Artificial intelligence possesses extraordinary abilities that can significantly enhance human capabilities. For instance, AI can generate synthetic data, which is invaluable for fortifying analytical models and improving predictions in various fields such as healthcare, finance, and marketing. However, the rise of AI also presents complex challenges concerning contextual understanding, ethical considerations, and legal accountability. From an organizational standpoint, businesses must carefully evaluate how much input and intervention from AI and human workers are optimal for specific tasks.

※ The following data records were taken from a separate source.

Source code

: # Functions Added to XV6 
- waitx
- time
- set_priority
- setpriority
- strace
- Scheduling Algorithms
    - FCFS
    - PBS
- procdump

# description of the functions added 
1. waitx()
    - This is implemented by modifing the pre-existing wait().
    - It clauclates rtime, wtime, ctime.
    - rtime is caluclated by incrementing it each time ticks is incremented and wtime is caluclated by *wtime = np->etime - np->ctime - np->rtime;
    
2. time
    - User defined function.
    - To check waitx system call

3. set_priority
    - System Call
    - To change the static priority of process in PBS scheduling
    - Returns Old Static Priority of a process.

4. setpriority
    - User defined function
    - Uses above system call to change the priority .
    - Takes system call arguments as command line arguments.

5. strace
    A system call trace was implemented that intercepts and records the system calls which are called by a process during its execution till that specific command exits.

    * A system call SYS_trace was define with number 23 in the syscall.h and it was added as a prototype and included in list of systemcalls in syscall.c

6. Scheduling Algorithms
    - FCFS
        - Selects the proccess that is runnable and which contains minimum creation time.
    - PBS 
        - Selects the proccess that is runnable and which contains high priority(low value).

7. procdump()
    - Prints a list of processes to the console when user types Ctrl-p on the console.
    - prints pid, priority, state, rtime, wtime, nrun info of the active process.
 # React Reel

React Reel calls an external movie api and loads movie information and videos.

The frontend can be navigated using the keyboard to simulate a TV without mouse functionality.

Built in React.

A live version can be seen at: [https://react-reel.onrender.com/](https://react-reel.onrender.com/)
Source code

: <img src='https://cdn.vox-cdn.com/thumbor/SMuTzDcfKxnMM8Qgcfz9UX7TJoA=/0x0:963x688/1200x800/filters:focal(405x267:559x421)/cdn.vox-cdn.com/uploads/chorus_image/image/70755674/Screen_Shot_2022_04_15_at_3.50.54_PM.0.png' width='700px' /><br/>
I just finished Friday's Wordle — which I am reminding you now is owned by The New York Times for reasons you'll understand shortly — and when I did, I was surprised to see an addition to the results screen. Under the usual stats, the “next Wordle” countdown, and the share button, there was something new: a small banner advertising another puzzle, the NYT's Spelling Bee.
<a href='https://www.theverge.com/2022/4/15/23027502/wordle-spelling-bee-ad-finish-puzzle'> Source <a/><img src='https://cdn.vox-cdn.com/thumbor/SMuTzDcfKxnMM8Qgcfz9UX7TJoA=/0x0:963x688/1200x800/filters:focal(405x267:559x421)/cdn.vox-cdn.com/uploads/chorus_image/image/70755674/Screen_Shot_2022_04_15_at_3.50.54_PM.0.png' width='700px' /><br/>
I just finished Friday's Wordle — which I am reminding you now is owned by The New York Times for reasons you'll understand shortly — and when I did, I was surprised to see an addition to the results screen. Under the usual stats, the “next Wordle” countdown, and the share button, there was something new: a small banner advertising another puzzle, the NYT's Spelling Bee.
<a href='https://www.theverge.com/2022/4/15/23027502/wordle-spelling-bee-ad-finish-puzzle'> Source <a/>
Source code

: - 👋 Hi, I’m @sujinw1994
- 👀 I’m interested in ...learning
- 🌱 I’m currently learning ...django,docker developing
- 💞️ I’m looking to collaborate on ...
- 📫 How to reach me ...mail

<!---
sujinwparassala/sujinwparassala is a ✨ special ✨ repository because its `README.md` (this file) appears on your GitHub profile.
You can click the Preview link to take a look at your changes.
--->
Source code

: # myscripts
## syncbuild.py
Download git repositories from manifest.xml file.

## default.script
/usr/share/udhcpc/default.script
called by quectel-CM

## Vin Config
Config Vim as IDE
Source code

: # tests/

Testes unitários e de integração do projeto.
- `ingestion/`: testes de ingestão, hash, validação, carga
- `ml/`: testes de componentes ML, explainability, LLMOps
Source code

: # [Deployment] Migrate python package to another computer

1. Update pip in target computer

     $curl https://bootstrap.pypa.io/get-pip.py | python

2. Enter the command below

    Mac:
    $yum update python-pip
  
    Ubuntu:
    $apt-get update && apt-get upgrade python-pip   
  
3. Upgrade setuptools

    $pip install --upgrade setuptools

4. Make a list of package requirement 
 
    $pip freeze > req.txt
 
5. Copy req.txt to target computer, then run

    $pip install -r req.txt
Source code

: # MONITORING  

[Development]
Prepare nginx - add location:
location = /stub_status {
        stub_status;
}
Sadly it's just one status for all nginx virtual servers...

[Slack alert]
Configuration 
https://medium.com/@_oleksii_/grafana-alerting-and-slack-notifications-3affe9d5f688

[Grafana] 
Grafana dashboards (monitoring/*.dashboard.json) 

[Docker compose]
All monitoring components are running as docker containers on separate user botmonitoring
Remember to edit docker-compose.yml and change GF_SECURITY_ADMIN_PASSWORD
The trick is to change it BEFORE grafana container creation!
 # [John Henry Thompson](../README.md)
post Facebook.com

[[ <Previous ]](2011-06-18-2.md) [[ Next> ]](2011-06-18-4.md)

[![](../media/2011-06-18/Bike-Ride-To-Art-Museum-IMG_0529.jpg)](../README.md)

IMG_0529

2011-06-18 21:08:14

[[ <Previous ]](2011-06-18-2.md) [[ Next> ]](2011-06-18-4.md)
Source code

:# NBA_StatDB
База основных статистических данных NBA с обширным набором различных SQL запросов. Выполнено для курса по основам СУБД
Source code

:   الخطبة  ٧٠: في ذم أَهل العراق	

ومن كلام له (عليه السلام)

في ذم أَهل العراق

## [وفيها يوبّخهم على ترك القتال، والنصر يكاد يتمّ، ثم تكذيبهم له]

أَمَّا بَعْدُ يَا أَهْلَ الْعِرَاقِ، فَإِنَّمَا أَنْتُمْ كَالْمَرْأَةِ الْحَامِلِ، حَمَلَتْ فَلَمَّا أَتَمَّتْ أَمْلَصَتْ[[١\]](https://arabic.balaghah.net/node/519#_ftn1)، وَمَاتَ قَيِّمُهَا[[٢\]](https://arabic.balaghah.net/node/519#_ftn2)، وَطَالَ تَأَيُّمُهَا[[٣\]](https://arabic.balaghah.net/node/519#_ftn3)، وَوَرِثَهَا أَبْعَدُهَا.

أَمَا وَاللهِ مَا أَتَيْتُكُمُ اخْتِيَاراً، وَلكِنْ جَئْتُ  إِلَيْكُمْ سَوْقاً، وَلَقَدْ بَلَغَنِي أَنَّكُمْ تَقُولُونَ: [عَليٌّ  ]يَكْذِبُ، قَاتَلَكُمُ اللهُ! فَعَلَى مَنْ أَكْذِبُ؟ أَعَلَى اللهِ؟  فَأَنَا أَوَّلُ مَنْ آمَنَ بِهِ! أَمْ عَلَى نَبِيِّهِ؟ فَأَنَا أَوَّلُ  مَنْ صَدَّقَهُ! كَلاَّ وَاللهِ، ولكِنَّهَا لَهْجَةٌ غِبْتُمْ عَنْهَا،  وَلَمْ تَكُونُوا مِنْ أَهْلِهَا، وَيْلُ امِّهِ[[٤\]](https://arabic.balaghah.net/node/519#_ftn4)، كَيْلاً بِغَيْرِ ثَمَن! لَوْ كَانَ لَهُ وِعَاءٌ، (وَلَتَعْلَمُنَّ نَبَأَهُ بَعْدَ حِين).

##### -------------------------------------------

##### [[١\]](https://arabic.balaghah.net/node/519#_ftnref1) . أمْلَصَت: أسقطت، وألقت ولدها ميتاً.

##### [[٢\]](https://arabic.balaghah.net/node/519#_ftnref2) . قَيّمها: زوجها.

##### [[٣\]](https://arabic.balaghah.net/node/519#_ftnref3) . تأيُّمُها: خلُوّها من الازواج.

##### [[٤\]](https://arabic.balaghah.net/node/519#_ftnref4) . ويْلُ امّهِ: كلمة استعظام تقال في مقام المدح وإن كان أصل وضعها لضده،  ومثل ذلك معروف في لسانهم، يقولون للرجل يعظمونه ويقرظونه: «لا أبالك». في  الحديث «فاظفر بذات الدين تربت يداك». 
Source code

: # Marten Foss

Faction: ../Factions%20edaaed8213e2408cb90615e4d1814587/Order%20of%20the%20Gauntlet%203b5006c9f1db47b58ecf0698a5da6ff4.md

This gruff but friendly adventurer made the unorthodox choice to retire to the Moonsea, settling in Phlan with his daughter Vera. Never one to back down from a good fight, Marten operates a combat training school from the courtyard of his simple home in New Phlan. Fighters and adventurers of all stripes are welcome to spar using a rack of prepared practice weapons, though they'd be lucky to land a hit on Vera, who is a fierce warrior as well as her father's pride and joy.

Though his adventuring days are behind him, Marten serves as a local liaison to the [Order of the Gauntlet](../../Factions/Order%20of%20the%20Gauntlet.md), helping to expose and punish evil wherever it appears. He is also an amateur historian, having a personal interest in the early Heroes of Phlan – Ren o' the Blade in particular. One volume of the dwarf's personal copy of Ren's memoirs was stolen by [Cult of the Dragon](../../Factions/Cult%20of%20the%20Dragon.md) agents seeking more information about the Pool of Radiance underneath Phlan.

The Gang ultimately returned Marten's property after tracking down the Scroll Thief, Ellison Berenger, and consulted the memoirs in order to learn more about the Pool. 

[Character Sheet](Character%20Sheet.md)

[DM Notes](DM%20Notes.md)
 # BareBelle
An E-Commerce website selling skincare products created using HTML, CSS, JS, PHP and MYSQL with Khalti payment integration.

For instance, highly technical and repetitive tasks, such as programming, coding, and data entry, can be efficiently executed by AI systems, leading to increased productivity and reduced human error. In contrast, AI plays a transformative role in creative sectors, where it can assist in generating unique content and exploring innovative ideas. This collaboration between AI and human creativity can lead to ground-breaking developments in fields like entertainment, advertising, and design.

Nevertheless, the need for human oversight remains critical, particularly in areas that require nuanced ethical judgment and contextual awareness. Issues like bias in AI algorithms, implications of data privacy, and the moral consequences of automated decisions highlight the limitations of AI. Human intelligence is essential in navigating these complexities and ensuring that technological advancements align with societal values and ethical standards.

Ravikiran states, “Dassault Systèmes recognizes the importance of using artificial intelligence responsibly. The industry is fully aware of both the power and responsibility that AI entails, and therefore adheres to ethical standards and global regulations. They have also signed an agreement with the European Union to reinforce their commitment to responsible AI usage and to ensure compliance across all regions”.